Is it the building itself that’s the culprit, or what it inherits: how it’s
instrumentalised and stigmatised?
Melanie Pocock
Modern blocks also emerged as a favoured language of authoritarian
regimes. Tanaguchi’s interest in modernists such as Mies van der Rohe, for
instance, began in her home country, the Philippines. Imelda Marcos, the
wife of Filipino dictator Ferdinand Marcos, had a notorious “edifice
complex” and spent wildly on brutalist public buildings. It’s even said that
when an estimated 169 workers fell into quick-drying cement during the
construction of the Manila Film Centre in 1981, remaining workers were
told to prioritise finishing the building rather than recover the bodies. “It’s
partly why it’s important to look at these legacies today,” says Pocock.
“There’s a political amnesia.

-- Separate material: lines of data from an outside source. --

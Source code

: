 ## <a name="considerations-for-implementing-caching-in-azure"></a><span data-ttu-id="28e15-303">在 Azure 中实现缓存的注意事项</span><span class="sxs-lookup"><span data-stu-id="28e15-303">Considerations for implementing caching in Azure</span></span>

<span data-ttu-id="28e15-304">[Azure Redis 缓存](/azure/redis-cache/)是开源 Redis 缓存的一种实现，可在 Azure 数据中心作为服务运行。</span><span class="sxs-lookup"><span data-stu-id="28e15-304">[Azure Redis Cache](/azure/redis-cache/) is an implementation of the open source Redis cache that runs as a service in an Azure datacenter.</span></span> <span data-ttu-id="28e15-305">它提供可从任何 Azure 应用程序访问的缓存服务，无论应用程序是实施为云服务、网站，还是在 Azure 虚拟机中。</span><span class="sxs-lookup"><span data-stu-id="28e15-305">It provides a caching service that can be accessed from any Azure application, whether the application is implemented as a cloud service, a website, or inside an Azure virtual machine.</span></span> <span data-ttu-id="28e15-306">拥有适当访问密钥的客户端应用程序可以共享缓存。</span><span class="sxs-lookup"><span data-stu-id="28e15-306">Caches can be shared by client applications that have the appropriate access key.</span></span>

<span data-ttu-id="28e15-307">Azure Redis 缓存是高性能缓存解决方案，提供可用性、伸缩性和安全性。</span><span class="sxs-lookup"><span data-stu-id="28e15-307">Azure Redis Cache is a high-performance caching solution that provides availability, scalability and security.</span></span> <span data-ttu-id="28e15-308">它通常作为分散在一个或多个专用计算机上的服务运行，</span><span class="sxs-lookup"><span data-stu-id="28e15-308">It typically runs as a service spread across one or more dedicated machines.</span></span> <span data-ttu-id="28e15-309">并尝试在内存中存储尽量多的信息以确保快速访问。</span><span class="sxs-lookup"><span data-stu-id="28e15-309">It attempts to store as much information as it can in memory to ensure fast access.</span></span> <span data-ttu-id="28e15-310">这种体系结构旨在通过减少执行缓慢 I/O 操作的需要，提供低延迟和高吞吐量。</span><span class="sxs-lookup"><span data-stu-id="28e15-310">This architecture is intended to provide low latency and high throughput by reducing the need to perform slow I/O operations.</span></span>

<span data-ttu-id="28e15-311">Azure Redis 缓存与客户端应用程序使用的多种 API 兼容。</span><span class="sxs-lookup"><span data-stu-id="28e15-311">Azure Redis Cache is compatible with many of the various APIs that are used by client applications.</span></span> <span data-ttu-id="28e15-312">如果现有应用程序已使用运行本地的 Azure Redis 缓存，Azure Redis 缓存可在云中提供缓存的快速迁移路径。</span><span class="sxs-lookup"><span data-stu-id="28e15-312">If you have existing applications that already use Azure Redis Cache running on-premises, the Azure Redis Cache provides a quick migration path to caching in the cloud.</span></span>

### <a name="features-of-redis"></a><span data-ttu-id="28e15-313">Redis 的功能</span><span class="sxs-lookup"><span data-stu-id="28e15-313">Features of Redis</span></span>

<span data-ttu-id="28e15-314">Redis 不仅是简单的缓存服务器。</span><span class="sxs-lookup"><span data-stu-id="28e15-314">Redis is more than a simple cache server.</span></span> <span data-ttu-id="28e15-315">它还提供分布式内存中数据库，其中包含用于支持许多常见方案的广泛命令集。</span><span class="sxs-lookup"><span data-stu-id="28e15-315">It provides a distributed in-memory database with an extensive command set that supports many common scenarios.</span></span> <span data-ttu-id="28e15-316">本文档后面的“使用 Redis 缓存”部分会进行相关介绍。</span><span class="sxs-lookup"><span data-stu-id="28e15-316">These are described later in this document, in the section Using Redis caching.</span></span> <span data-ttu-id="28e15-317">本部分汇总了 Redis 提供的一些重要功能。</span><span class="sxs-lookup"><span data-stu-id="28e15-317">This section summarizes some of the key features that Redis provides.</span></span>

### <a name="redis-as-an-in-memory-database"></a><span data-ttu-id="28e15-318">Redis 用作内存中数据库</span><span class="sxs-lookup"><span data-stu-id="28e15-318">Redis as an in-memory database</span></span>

We need to remind ourselves where far-right
politics has come from.”
One of the exhibition’s most chilling reminders of tragic death is a simple
exit sign, positioned above the door leading out of the darkened film-
screening space. Conceived by the London-based artist Abbas Zahedi, who
lost an artist mentor, Khadija Saye, in the Grenfell fire, it recalls Jacob
Rees-Mogg’s crass suggestion that those trapped in the building lacked
common sense when they followed official advice to stay in their
apartments.
The human tragedies played out in these buildings are a far cry from its
early architectural vision of an unadorned, utopian international style for
all. For Pocock, the problem runs deeper than the architects. She cites
Chandigarh, the modernist city Le Corbusier created in the Punjab. “It’s an
amazing example of civic architecture but the whole foundation of that
project is based on what? Partition.”
Pocock hopes the show will help people consider where these buildings
came from, be it war, political propaganda or, in the case of Grenfell’s
flammable cladding, a superficial gentrification project. “Is it the building
itself that’s the culprit, or what it inherits; how it’s instrumentalised and
stigmatised?” she asks. “Is it doomed from the outset?”
The link between avant garde architecture, authoritarian politics and death
emerges in twisted black steel sculptures by the Polish artist Monika
Sosnowska. They reference the radio towers erected by one of Lenin’s
favoured architects, Vladimir Shukhov, whose attempts to stretch material
limits led to builders being killed.